Elle conteste encore l’application de l’article 9§3 de la directure 2015/2436, qui n’est pas transposée en droit français et n’a pas d’effet horizontal direct.
Elle estime que l’article 713-6 I 2° ne peut lui être opposé puisque la marque enregistrée produit pleinement ses effets.
Elle indique que les actes de contrefaçon lui ont causé un préjudice moral et patrimonial en la privant de l’adhésion de nouveaux membres, dont elle sollicite une indemnisation forfaitaire.

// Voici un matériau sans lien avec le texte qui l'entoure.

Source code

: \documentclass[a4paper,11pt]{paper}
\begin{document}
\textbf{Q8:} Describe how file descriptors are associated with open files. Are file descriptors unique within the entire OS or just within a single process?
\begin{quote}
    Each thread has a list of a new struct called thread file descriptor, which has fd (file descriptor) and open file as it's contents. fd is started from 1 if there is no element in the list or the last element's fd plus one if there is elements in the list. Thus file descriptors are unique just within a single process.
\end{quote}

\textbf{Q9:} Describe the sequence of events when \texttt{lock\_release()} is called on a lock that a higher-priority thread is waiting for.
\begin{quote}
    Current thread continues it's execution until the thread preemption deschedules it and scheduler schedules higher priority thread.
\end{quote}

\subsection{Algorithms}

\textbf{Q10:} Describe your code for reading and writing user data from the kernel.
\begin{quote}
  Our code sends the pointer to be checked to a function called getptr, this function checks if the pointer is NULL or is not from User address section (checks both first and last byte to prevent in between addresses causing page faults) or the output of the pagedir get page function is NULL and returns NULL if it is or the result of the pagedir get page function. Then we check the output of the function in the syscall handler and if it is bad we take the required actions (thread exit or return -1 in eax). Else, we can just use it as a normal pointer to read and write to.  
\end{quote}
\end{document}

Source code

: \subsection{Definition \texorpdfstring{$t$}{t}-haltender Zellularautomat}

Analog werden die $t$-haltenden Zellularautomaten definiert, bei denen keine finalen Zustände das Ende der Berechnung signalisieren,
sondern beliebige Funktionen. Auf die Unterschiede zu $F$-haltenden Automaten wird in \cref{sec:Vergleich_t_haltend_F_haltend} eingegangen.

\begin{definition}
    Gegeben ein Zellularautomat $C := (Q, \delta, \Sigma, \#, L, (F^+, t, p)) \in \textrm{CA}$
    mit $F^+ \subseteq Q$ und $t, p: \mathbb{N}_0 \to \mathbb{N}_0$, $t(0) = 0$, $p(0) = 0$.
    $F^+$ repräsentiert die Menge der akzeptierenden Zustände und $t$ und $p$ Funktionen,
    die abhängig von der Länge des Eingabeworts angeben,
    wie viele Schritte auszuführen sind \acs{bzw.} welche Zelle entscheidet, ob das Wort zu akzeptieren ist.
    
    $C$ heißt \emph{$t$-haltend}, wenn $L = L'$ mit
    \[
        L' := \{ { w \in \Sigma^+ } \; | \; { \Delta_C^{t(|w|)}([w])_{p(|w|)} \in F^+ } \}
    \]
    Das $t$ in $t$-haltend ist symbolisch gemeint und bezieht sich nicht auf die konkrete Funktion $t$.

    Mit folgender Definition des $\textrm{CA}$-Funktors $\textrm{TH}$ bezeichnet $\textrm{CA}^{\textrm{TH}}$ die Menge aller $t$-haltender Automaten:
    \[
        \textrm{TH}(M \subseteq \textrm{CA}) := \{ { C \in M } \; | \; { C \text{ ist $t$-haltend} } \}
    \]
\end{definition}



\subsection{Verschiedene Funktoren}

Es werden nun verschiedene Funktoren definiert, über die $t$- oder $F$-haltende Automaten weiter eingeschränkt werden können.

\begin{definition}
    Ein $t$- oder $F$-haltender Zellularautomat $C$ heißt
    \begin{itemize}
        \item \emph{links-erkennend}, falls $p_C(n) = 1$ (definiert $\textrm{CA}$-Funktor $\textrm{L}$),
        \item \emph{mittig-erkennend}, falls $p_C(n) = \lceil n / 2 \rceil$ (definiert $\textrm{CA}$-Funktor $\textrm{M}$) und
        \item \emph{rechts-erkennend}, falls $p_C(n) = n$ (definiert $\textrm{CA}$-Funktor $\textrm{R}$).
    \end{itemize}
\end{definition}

Dans ses conclusions n°4 notifiées le 20 décembre 2022, l’ASSOCIATION LES CROQUEURS DE POMMES DU TERROIR DU JAREZ demande au tribunal de :
vu notamment les articles L. 713-1, L. 713-2 et L. 713-6 du Code de la propriété intellectuelle,
- débouter l’Association Nationale des Amateurs Bénévoles pour la Sauvegarde des Variétés Fruitières Régionales en Voie de Disparition Dite « les Croqueurs de Pommes » de toutes ses demandes,
- la condamner à lui payer 9 500 € au titre de l’article 700 du Code de procédure civile et les dépens avec application de l’article 699 du même code au bénéfice de Maître Buisson, avocat.

Elle expose qu’elle utilise la dénomination sociale LES CROQUEURS DE POMME DU TERROIR DU JAREZ depuis 1986, que ce n’est qu’en 1990 qu’elle a adhéré à l’association nationale. Elle souligne en outre que le site croqueurs-de-pommes42.fr a été fermé et que le site croqueursdepommes42.wordpress.com ne lui appartient pas, n’est pas actif depuis 2017, et est probablement un vestige d’un essai de site internet par un étudiant pour le compte de l’association.
Elle conteste tout acte de contrefaçon dès lors qu’elle ne fait pas usage du signe litigieux dans la vie des affaires au sens de l’article L 713-2 du Code de la propriété intellectuelle, puisqu’elle ne recherche ni n’obtient aucun avantage économique en utilisant pour se désigner elle-même la dénommiation sociale LES CROQUEURS DE POMMES DU TERROIR DU JAREZ. Elle souligne à ce titre que la cotisation des adhérents n’est pas un avantage économique et est sans rapport avec sa dénomination sociale. Elle ajoute qu’elle n’exerce aucune activité professionnelle.
Elle estime qu’en application de l’article L 713-1 du Code de la propriété intellectuelle, la marque de la demanderesse est inopposable aux droits qu’elle a antérieurement acquis sur sa dénomination sociale. Elle souligne à ce titre qu’il serait absurde qu’une dénomination sociale qui empêche de déposer ou permet de faire annuler une marque postérieure présentant un risque de confusion avec elle puisse être interdite comme prétendument contrefaisante de cette même marque postérieure, et estime que si le titulaire de la dénomination sociale ne veut ou ne peut, du fait de la forclusion par tolérance, faite annuler la marque pstérieure, les deux signes doivent coexister, ainsi que le prévoit l’article 9§3 de la directive 2015/2436 qui, bien que non transcrite en droit français, s’impose au juge qui doit interpréter le droit national de façon conforme à la directive.
Elle soutient enfin que LES CROQUEURS DE POMMES DU TERROIR DU JAREZ ne désigne pas des produits ou services mais elle-même, soit une association qui réunit des ressortissants du territoire du Jarez qui s’intéressent et donc mangent des pommes, et que le signe est donc descriptif et ne saurait être interdit en application de l’article L 716-6 du Code de la propriété intellectuelle.
Elle conteste subsidiairement le préjudice allégué, puisque la confusion invoquée résulte de la coexistence des signes depuis de nombreuses années et non de la contrefaçon, et que s’agissant d’un milieu associatif, l’existence d’autres associations d’objets similaires renforce chacun des acteurs en même temps que la cause commune qu’ils défendent.

MOTIFS DE LA DÉCISION

Il sera relevé à titre liminaire que la défenderesse n’oppose aucune irrecevabilité fondée sur un défaut d’usage sérieux de la marque ou la prescription.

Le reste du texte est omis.